Field trials of the Italian Arise train timetable system
Introduction
Transportation information and related issues have been often selected as a reference domain for the development of spoken dialogue systems (SDS). Some examples are TRIPS, the Rochester Interactive Planner System (Ferguson and Allen, 1998) that is an interactive, intelligent problem-solving assistant in a transportation/logistics domain, and the DARPA Communicator Project (Rudnicky et al., 1999), whose goal is the creation of a conversational interface for travel information, e.g. flights, hotel and car reservation. The goal of these research projects is the creation of very powerful conversational interfaces that are able to negotiate a complex task with a user, while other projects had focused on the development of spoken language technologies on train timetable information that could be easily integrated in a call centre for obtaining voice interactive applications which could be used by a large population of real users.
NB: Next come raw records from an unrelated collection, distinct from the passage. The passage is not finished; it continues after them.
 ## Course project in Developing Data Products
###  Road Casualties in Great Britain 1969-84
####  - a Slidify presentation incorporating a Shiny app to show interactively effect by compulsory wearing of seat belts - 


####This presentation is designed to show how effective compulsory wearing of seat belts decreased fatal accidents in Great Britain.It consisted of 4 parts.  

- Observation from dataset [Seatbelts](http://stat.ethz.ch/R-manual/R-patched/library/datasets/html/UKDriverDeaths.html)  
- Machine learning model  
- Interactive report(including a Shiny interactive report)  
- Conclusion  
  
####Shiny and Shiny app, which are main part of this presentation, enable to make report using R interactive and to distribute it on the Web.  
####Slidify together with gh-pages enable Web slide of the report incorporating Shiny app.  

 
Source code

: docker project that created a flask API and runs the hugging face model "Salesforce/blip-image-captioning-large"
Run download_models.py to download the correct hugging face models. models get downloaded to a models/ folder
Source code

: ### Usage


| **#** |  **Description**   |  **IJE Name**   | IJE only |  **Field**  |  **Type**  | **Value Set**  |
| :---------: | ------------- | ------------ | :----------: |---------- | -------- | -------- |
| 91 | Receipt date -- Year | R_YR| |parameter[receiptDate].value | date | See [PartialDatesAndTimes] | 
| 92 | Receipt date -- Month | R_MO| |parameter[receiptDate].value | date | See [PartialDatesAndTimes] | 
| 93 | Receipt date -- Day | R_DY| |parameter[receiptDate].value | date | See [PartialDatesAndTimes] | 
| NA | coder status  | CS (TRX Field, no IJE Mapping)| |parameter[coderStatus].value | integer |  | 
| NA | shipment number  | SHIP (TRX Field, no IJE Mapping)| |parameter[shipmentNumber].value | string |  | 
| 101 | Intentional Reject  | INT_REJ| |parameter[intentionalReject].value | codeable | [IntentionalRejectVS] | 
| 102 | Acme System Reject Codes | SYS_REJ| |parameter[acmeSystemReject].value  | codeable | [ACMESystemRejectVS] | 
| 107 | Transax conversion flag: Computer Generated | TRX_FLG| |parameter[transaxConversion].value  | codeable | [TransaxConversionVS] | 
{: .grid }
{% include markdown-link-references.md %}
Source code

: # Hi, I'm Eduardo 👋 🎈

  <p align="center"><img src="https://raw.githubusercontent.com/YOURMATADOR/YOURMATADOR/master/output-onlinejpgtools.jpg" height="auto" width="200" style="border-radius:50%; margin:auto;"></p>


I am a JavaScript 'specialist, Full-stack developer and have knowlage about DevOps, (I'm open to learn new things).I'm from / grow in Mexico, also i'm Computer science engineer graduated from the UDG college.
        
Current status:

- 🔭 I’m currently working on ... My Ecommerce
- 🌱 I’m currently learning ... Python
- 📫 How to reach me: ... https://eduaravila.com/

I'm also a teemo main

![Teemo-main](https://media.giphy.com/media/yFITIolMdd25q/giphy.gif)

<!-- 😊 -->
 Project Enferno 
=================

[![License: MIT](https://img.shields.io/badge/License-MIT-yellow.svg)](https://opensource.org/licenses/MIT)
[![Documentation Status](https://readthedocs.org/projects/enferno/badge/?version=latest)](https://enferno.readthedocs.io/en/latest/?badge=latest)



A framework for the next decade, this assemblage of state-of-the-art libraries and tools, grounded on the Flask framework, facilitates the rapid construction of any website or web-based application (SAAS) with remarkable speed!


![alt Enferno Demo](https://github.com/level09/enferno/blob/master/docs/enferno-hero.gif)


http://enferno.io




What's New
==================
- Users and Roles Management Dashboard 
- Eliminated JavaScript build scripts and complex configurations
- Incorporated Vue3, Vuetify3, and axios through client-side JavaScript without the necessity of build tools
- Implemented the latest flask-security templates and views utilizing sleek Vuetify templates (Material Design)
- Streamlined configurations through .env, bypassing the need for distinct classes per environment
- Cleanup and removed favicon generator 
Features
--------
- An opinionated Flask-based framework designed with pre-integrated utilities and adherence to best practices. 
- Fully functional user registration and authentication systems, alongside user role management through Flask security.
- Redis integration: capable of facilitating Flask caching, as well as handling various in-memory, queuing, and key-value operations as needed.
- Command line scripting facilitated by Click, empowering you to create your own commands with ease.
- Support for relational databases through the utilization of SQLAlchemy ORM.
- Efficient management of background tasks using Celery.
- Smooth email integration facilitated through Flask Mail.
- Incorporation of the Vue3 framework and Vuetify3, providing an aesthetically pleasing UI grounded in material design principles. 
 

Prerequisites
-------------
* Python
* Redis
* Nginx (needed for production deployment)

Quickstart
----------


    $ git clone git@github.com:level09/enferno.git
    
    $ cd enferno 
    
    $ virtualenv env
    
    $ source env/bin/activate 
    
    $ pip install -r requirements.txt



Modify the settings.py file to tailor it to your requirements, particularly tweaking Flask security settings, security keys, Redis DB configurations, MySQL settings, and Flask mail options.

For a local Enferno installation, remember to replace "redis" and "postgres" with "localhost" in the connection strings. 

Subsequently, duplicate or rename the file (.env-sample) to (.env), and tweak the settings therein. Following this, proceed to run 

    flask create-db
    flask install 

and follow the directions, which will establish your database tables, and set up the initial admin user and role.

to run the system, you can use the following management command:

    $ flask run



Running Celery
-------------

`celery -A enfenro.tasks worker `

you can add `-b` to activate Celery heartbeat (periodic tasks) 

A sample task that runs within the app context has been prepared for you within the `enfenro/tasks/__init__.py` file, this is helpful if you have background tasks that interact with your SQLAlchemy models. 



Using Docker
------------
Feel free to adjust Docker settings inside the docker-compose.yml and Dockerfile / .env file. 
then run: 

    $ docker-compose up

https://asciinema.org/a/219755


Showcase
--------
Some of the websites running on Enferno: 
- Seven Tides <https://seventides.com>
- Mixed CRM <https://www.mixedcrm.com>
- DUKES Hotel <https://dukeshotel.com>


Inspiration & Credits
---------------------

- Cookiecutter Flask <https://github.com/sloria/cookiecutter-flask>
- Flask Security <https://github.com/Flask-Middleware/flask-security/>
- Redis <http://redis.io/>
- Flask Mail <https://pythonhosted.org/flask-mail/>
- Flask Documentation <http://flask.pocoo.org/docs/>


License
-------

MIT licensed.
The LE-3 project Automatic Railway Information Systems for Europe (Arise) has promoted the creation, optimization and deployment of train timetable information SDSs in three different European languages (Dutch, French and Italian), see (den Os et al., 1999) for an overview of the project and a discussion of the major results. Several dimensions of an SDS have been studied and tested in frequent field trials by directly involving the railway companies in the evaluation. The project partners have studied several crucial issues such as:
- •
The design of a mixed-initiative dialogue strategy, which includes the selection of explicit versus implicit confirmation strategies, i.e. the comparison of different strategies at IRIT (Lavelle et al., 1999) and the use of acoustic confidence score for guiding the choice between explicit and implicit confirmations at KPN/KUN (Sturm et al., 1999).
- •
Usability issues, e.g. freedom and flexibility in the dialogue strategy (Rosset et al., 1999) and the use of barge-in for interrupting the speech output (Lamel et al., 1998).
- •
Evaluation issues, e.g. the comparison between technology-focused and user-focused evaluation approach (van Haaren et al., 1998).
In Section 2 a brief description of the call centre architecture is given. This architecture was tested in a field trial with experimental subjects in October 1997; from then on, it has been improved on the basis of the subjective and objective evaluation results. The relevant data of the evaluation are reported in Section 3; in particular, we will present evaluation data related to the Full-Automatic modality and subjective evaluation data showing users’ acceptance of the SDS.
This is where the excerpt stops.